I took this week off from the column.  Here’s a seasonally appropriate rerun from 2008.  Happy holidays!  Now, back to the cookies.

This Christmas season, my wife Kara and I decided to be socially conscious and do our best to buy locally, so we headed over to do some shopping at a nearby bookseller, Barnes and Noble, one of our local corporate behemoths.

To our surprise, there was a good deal of very local activity going on in there; our next-door neighbors’ teenage son, Brian, was playing in a concert with his fiddle group in a roped-off area next to the café, where currency is converted into coffee mixed with sundae toppings. The young musicians had clearly not been paying attention in math class; they seemed to have been playing their instruments for longer than they had been alive.

“This is a song that I composed last summer,” Brian announced into the microphone, before heading into a performance that Mr. Holland would have gladly traded for his opus. During the song, three teenage kids played musical chairs with their musical instruments, switching between a piano, an electric guitar, acoustic guitars and fiddles (you could tell they were fiddles, not violins, because the people playing them were not wearing tuxedos). I half-expected Bugs Bunny to march across the stage wearing his one-man-band outfit, playing a trombone while swinging mallets into a bass drum with his ears.

I don’t come anywhere close to matching Brian’s success when I compose my own songs, which are generally improvisational message songs intended for much smaller audiences, with titles like, “The Itsy-Bitsy Husband Doesn’t Feel Like Emptying the Dishwasher.”

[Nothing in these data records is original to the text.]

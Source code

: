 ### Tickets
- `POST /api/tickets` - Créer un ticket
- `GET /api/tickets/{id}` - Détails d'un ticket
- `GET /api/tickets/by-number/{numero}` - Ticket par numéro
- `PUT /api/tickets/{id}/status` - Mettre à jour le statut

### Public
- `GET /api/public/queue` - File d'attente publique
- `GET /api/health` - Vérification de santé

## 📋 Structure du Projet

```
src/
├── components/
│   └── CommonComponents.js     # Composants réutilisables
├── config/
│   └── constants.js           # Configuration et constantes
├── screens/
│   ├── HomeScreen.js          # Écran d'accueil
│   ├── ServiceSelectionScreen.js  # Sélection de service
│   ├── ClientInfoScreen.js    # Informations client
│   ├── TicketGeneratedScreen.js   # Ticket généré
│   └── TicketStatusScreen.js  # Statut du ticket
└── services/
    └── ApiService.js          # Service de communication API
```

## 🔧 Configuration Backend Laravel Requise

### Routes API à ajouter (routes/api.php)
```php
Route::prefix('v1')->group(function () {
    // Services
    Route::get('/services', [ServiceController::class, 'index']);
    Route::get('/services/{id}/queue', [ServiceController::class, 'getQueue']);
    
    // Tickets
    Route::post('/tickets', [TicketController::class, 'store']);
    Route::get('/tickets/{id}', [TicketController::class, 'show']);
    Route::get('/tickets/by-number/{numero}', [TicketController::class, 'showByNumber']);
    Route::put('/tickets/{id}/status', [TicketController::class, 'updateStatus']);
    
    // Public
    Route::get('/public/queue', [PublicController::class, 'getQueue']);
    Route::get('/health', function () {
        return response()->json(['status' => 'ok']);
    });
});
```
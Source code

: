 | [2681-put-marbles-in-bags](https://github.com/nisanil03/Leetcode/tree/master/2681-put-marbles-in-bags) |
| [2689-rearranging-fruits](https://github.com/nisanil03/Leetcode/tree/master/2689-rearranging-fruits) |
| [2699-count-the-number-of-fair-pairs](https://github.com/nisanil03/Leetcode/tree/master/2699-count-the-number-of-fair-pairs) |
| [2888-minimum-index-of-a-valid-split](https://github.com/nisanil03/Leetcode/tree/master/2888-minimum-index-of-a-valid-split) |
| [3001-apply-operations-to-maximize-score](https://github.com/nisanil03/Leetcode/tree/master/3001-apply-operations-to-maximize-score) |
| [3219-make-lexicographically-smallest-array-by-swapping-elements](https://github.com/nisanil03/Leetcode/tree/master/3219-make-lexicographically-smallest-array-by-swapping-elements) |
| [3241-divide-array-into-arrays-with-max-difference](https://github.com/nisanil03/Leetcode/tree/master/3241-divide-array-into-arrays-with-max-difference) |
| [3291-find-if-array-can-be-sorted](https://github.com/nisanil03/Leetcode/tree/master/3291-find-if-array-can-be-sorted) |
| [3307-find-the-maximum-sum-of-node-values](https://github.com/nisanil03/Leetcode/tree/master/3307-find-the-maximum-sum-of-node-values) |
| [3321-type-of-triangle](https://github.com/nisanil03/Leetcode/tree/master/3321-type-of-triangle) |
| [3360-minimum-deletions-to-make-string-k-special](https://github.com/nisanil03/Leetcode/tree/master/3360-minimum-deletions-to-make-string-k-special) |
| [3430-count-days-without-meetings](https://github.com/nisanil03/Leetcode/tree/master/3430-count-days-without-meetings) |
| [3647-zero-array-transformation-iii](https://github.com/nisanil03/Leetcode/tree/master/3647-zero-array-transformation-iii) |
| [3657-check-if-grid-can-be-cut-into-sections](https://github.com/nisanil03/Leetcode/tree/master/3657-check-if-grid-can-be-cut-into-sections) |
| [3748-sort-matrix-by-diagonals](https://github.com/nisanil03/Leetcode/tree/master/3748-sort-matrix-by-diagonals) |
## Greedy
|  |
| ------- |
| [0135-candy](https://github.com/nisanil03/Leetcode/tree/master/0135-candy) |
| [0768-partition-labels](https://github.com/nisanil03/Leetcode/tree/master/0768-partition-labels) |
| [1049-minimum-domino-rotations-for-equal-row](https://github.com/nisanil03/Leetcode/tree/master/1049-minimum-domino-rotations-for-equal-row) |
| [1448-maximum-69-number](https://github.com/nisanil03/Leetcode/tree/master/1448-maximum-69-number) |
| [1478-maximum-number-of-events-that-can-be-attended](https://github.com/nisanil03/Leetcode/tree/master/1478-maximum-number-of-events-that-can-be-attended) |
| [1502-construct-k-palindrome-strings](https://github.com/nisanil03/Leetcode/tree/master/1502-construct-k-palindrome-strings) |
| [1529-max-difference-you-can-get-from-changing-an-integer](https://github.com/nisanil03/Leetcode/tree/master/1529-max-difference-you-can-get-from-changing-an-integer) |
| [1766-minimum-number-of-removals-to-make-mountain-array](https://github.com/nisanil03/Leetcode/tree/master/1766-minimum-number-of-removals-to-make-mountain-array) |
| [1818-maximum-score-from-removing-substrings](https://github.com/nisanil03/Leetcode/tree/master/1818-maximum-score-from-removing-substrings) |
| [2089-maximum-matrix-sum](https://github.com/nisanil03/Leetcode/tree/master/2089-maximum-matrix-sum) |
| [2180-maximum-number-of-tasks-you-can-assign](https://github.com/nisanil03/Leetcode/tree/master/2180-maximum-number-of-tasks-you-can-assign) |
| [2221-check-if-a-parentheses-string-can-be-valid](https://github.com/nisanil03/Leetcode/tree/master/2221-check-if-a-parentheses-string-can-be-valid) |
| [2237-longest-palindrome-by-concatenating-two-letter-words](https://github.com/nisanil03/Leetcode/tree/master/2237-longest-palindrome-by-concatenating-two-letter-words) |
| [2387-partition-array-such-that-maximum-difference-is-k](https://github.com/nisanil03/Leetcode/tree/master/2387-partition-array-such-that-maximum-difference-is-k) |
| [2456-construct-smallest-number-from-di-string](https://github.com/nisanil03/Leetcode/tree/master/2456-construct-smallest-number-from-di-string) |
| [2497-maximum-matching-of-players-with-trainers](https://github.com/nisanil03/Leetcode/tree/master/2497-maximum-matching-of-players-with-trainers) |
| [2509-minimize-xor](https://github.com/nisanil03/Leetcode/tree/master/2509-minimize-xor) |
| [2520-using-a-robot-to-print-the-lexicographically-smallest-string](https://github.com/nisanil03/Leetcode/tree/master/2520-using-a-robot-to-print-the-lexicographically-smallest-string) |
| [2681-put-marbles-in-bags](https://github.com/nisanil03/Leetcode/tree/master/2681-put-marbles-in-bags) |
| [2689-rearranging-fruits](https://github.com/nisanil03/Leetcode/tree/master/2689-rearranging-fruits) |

Regardless, standing among the toe-tapping, head-bobbing audience there beside the biscotti jars, I felt a certain camaraderie with those talented kids because — and I don’t mean to brag, but — in certain musical circles, I’m very highly regarded, especially and exclusively in the circles that are familiar with the high scores on our copy of Guitar Hero II.

For those unfamiliar with the Guitar Hero franchise, it’s a series of video games that makes players feel like Jimi Hendrix for the intrinsically nerdy act of being able to punch large plastic buttons on a guitar-shaped controller. I once overheard a guy at a party who, in the saddest boast I’ve ever heard, claimed to be the 24th-best Guitar Hero player in the world, which might be slightly more impressive to women than having the 24th-hairiest shoulders. A true Guitar Hero aficionado will do well not to spend too much time thinking about the real instruments they could have learned in the same amount of time.

We never upgraded to Guitar Hero III in our house, mainly because the pursuit of musical excellence on a pretend guitar began to seem somewhat counterproductive, especially when a very real guitar sat biodegrading in its case twenty feet away, gently weeping from neglect.

A couple of weeks ago, spurred by post-Grand-Theft-Auto-conquering boredom, I pulled my old acoustic guitar out of the corner it had been occupying since before Tom Cruise was crazy.  Shortly thereafter, I discovered that it doesn’t do the best things for your musical confidence when the first chords you strum on your chosen instrument send your dog into a barking frenzy, the same way the trash truck’s brakes do.

Her musical criticism aside, I realized that our dog Memphis was barking because she’d never heard me play the guitar. After watching Brian and his fellow musicians calm and delight the harried crowd that had assembled mainly to throw elbows at its fellow shoppers, it became clear that all those days I heard Brian practicing through the windows, creating a disproportionately beautiful soundtrack for walking the dog, were paying great dividends.

In any event, Memphis is really going to freak out when she hears what our vacuum cleaner sounds like.